In the records that follow, find each line containing "functions" and copy it.

--- EXCERPTED RECORDS Enclosed Below ---

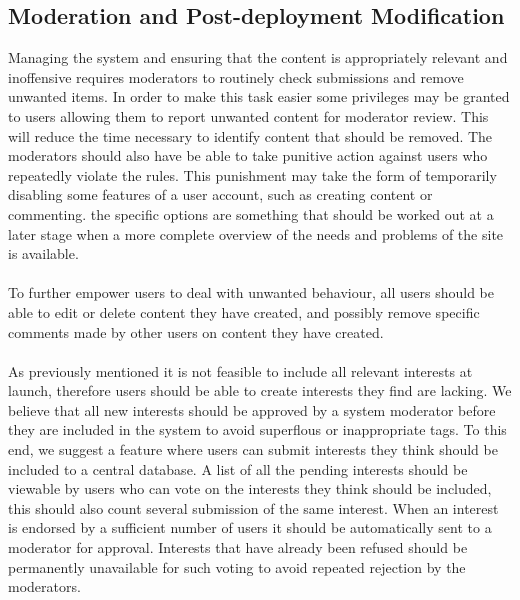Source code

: \subsection{Moderation and Post-deployment Modification} %
\label{subsec:FurtherRequiredMod}

Managing the system and ensuring that the content is appropriately relevant and inoffensive requires moderators to routinely check submissions and remove unwanted items. In order to make this task easier some privileges may be granted to users allowing them to report unwanted content for moderator review.  This will reduce the time necessary to identify content that should be removed. The moderators should also have be able to take punitive action against users who repeatedly violate the rules. This punishment may take the form of temporarily disabling some features of a user account, such as creating content or commenting. the specific options are something that should be worked out at a later stage when a more complete overview of the needs and problems of the site is available.

\paragraph{} To further empower users to deal with unwanted behaviour, all users should be able to edit or delete content they have created, and possibly remove specific comments made by other users on content they have created.

\paragraph{} As previously mentioned it is not feasible to include all relevant interests at launch, therefore users should be able to create interests they find are lacking. We believe that all new interests should be approved by a system moderator before they are included in the system to avoid superflous or inappropriate tags. To this end, we suggest a feature where users can submit interests they think should be included to a central database. A list of all the pending interests should be viewable by users who can vote on the interests they think should be included, this should also count several submission of the same interest. When an interest is endorsed by a sufficient number of users it should be automatically sent to a moderator for approval. Interests that have already been refused should be permanently unavailable for such voting to avoid repeated rejection by the moderators.

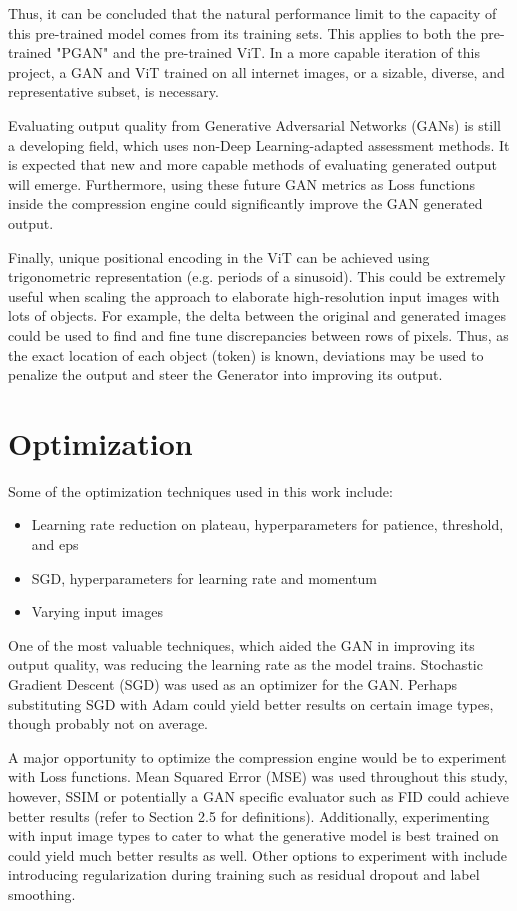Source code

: Thus, it can be concluded that the natural performance limit to the capacity of this pre-trained model comes from its training sets.
This applies to both the pre-trained "PGAN" and the pre-trained ViT. 
In a more capable iteration of this project, a GAN and ViT trained on all internet images, or a sizable, diverse, and 
representative subset, is necessary. 


Evaluating output quality from Generative Adversarial Networks (GANs) is 
still a developing field, which uses non-Deep Learning-adapted assessment methods. 
It is expected that new and more capable methods of evaluating generated output will emerge.
Furthermore, using these future GAN metrics as Loss functions inside the compression engine could 
significantly improve the GAN generated output.


Finally, unique positional encoding in the ViT can be achieved using trigonometric representation (e.g. periods of a sinusoid).
This could be extremely useful when scaling the approach to elaborate high-resolution input images with lots of objects. 
For example, the delta between the original and generated images could be used to find and fine tune 
discrepancies between rows of pixels. Thus, as the exact location of each object (token) is known, deviations may 
be used to penalize the output and steer the Generator into improving its output. \citep{dosovitskiy2020vit}


\section{Optimization} 

Some of the optimization techniques used in this work include:
\begin{itemize}
    \item Learning rate reduction on plateau, hyperparameters for patience, threshold, and eps
    \item SGD, hyperparameters for learning rate and momentum 
	\item Varying input images 
\end{itemize} 

One of the most valuable techniques, which aided the GAN in improving its output quality, was
reducing the learning rate as the model trains. Stochastic Gradient Descent (SGD) was used as an optimizer for the GAN.
Perhaps substituting SGD with Adam could yield better results on certain image types, though probably
not on average.


A major opportunity to optimize the compression engine would be to experiment with Loss functions.
Mean Squared Error (MSE) was used throughout this study, however, SSIM or potentially a GAN specific evaluator such as FID
could achieve better results (refer to Section 2.5 for definitions).
Additionally, experimenting with input image types to cater to what the generative model is best trained on
could yield much better results as well.
Other options to experiment with include introducing regularization during training such as residual dropout and label smoothing.


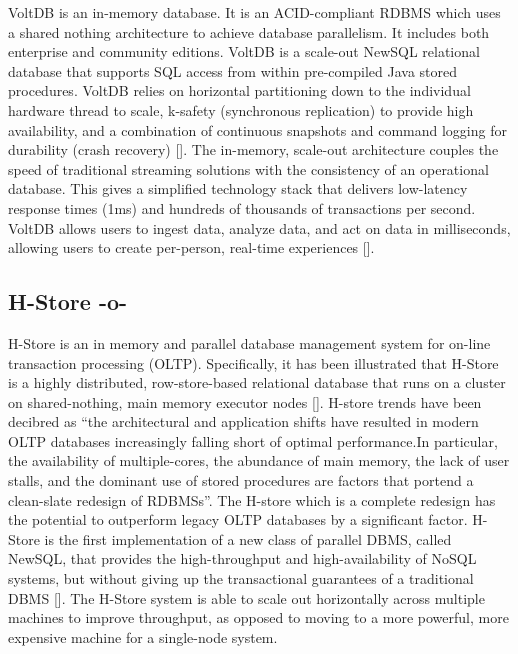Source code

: VoltDB is an in-memory database. It is an ACID-compliant RDBMS which
uses a shared nothing architecture to achieve database parallelism. It
includes both enterprise and community editions. VoltDB is a scale-out
NewSQL relational database that supports SQL access from within
pre-compiled Java stored procedures.  VoltDB relies on horizontal
partitioning down to the individual hardware thread to scale, k-safety
(synchronous replication) to provide high availability, and a
combination of continuous snapshots and command logging for durability
(crash recovery) [\cite{www-voltdb}]. The in-memory, scale-out
architecture couples the speed of traditional streaming solutions with
the consistency of an operational database. This gives a simplified
technology stack that delivers low-latency response times (1ms) and
hundreds of thousands of transactions per second. VoltDB allows users
to ingest data, analyze data, and act on data in milliseconds,
allowing users to create per-person, real-time
experiences [\cite{www-voltdb}].

\subsection{H-Store -o-}

H-Store is an in memory and parallel database management system for
on-line transaction processing (OLTP). Specifically, it has been
illustrated that H-Store is a highly distributed, row-store-based
relational database that runs on a cluster on shared-nothing, main
memory executor nodes [\cite{www-Hstore}].  H-store trends have been
decibred as ``the architectural and application shifts have resulted
in modern OLTP databases increasingly falling short of optimal
performance.In particular, the availability of multiple-cores, the
abundance of main memory, the lack of user stalls, and the dominant
use of stored procedures are factors that portend a clean-slate
redesign of RDBMSs''\cite{kallman2008}.  The H-store which is a
complete redesign has the potential to outperform legacy OLTP
databases by a significant factor.  H-Store is the first
implementation of a new class of parallel DBMS, called NewSQL, that
provides the high-throughput and high-availability of NoSQL systems,
but without giving up the transactional guarantees of a traditional
DBMS [\cite{www-Hstorewiki}]. The H-Store system is able to scale out
horizontally across multiple machines to improve throughput, as
opposed to moving to a more powerful, more expensive machine for a
single-node system.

--- End of Enclosed EXCERPTED RECORDS ---

## TASK RESULT:
Furthermore, using these future GAN metrics as Loss functions inside the compression engine could 
A major opportunity to optimize the compression engine would be to experiment with Loss functions.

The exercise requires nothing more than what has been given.